Il y a 3 ans déjà que je ne l’avais pas fait. 3 ans que s’accumulent des vidéos. Heureusement, tous mes fichiers textes sont dans le cloud, car là je crois que je pleurerai de voir tous les .odt de partiel et rendus de la fac. En fait, il n’y a qu’à peine de ma vie dans ce disque, rien de mes productions textuelles, rien de ce que je fais sur mon ordi portable… C’est déjà trop. Et la peur qui me guette en écrivant ces lignes, celle de voir s’envoler mon compte google et tous ces fichiers sauvegardés nulle part. Voilà bien quelque chose de pire que d’avoir 2 maisons, et tel des enfants de divorcés, chacun de nous a des affaires à droite et à gauche dont il espère pouvoir retrouver la trace. BREF. J’entreprend donc de tout ranger, de séparer les fichiers projets des .mp4, de trier trier trier. 

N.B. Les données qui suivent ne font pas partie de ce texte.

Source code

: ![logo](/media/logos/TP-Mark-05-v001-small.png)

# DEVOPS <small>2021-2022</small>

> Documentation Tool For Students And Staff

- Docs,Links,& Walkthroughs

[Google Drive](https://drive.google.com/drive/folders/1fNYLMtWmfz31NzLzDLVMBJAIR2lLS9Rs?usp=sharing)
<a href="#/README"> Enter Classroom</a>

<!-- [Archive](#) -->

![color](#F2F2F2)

Doit on garder les rushs ? Infinie question qui se règle au corps à corps avec chacun desdits films. CONTRE : je n’irai jamais les revoir, et puis je m’en fou ! POUR : Mais si je veux refaire un export, un jour ? Si je veux changer une scène… Il y a une scène dans CORPS que je rêve de changer, mais quoi, pourquoi, je n’en ai pas la force. À ce compte on peut tout réécrire tout le temps, ça ne sert à rien ! CONTRE ALORS, autant tout supprimer, tout oublier, rendre les “exports finaux” finaux, finir totalement ce qui l’est presque déjà… Mais Pudovkin remonte à mes oreilles, lui qui expliquait que le montage était une écriture, et que le tournage revenait à rassembler les mots. Si chaque film vient avec son dialecte, peut on vraiment jeter ses mots ? Des mots qui ne servent plus, comme un langage indigène, qu’on voudrait quand même conserver, et puis refaire parler, peut être, ne sait on jamais. POUR. Enfin on garde les rushs de ce qui n’est pas trop vieux, le reste est déjà perdu…

Les MP4 s’amoncellent dans un grand dossier que j’ai appelé “deepstorage”. DEEP, profond, comme l’effet que ça me fait de revoir mes films. Et puis à la fois un peu froid. Je me rend compte qu’il y a bien une cinquantaine de .mp4, une cinquantaine de films qui vont du personnel au film de commande. Une cinquantaine quand même… Je n’avais pas cru en faire autant.

Mais en dehors des films il y a aussi tout le reste, des photos que je n’ouvre pas, alors là vraiment pas. Il est que je déteste les photos, je n’en prends pas, et pourtant j’ai parfois vidé une carte SD contenant des visages familiers. Autant le passé filmique est supportable, autant voir tout ça ne m’intéresse pas. Enfin ça me touche, bien sûr, mais jamais je ne les trierai. Je suis incapable de faire un album photo, alors tout est mélangé, vaguement classé en fonction du jour ou j’ai vidé la carte SD, vaguement classé par lieu, ou pas classé du tout.

Je met tout sur mon seul disque dur externe et décide de réinitialiser l’ordinateur. Tous les fichiers sont là, et si le disque tombe il n’y a plus rien. Et puis l’ordinateur se rallume, je rebranche le disque et re-glisse certains fichiers. “deepstorage”, quelques projets, et le reste, j’y tiens mais pas assez, peut être que ça disparaitra. Je glisse sur la touche suppr et tout un pan de Paul et Elle disparaît – et merde… Perdre un disque c’est comme voir sa maison brûler, et finalement, c’est peut être libérateur. 

Mais derrière ça, je retrouve surtout les fameux rushs, des vidéos à la gopro de Roméo qui fait l’idiot. Des vidéos d’un petit film, un truc marrant de quand j’avais 12 ans. Le film, je ne l’ai jamais monté, même si j’ai longtemps dit que j’allais le faire. Alors quoi j’ai bientôt 21 ans, je peux le faire, je crois. Je monte le film, rigole beaucoup, et l’envoie à Roméo, qui rigole beaucoup, et me dit d’enfouir ça. Et puis aujourd’hui, pour écrire l’article, je branche mon disque dur externe et retombe sur Nuages… un script de long, enfin un script de moyen. Je le relis, retombe amoureux du film, quelques idées viennent. Il y a 1 heure je l’avais oublié. C’est marrant comme on peut oublier. Maintenant pourtant c’est pour de vrai, comme au cinéma, le passé s’anime.